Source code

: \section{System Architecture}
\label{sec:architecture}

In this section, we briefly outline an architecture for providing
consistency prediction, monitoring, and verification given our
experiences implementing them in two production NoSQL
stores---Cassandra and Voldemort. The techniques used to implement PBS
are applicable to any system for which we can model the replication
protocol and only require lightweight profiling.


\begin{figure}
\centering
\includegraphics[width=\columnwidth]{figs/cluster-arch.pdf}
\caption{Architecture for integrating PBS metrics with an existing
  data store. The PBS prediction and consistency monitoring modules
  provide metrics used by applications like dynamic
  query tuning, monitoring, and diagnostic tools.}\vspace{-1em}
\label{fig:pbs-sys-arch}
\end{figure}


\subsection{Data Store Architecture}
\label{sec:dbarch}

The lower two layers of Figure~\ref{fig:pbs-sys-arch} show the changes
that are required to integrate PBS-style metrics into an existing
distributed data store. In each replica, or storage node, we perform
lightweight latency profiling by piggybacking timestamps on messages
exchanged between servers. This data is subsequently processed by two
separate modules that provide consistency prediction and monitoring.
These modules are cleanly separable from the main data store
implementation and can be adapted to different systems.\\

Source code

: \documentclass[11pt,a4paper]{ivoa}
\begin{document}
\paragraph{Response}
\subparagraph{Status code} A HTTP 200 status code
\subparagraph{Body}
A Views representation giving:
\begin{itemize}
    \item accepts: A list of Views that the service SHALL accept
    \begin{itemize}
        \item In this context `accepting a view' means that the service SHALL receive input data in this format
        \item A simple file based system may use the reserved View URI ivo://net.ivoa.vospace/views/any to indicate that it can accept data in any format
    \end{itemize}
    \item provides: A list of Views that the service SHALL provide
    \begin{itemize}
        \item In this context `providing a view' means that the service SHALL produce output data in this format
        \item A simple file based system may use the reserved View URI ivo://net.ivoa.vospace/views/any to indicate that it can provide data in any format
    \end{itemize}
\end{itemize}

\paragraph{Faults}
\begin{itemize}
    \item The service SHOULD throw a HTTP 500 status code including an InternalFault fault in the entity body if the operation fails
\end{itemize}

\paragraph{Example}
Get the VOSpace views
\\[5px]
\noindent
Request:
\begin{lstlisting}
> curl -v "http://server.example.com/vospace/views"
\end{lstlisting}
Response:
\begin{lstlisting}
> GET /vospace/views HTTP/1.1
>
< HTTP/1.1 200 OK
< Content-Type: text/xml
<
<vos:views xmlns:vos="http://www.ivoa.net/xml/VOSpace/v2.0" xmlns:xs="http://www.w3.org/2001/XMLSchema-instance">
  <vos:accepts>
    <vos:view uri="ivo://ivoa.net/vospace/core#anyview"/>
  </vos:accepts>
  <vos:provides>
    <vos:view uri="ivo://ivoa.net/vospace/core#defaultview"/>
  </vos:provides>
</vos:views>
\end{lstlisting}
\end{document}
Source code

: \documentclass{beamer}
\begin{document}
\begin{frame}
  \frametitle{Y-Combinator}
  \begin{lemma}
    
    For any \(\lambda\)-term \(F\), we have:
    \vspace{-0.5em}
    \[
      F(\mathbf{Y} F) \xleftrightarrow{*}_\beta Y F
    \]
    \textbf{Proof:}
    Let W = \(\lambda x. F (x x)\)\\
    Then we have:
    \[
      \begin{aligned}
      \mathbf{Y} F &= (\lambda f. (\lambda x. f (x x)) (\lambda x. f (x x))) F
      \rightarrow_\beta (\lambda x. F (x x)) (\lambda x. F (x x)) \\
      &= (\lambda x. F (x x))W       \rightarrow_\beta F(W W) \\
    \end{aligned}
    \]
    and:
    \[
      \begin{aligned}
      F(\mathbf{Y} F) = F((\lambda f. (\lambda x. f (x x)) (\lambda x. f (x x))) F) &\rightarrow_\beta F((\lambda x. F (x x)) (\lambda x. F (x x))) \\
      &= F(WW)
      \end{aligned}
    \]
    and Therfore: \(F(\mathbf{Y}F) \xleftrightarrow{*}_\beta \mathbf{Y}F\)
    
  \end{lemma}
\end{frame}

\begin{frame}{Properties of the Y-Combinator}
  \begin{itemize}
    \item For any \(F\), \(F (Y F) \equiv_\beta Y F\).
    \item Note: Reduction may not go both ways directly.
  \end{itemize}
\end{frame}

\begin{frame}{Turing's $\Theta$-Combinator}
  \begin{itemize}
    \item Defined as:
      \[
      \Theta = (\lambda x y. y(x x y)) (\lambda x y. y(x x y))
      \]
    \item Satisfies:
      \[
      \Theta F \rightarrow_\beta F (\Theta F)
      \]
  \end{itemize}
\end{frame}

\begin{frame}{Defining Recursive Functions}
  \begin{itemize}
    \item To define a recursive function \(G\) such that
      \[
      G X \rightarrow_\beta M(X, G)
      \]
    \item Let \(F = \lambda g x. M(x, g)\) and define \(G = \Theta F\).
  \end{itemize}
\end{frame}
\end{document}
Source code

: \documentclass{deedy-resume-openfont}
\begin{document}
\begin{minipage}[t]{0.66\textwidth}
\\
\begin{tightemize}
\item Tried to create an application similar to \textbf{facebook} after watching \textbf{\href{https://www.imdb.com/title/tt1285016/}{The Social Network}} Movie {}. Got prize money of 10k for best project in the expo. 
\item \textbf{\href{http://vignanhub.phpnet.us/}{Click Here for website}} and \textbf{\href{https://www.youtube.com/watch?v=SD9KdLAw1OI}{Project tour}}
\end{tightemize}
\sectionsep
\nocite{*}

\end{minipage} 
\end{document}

● **WORK INSTRUCTIONS**
Extract each line from the entries above that contains the string "used".

● **ANSWER**
stores---Cassandra and Voldemort. The techniques used to implement PBS
  provide metrics used by applications like dynamic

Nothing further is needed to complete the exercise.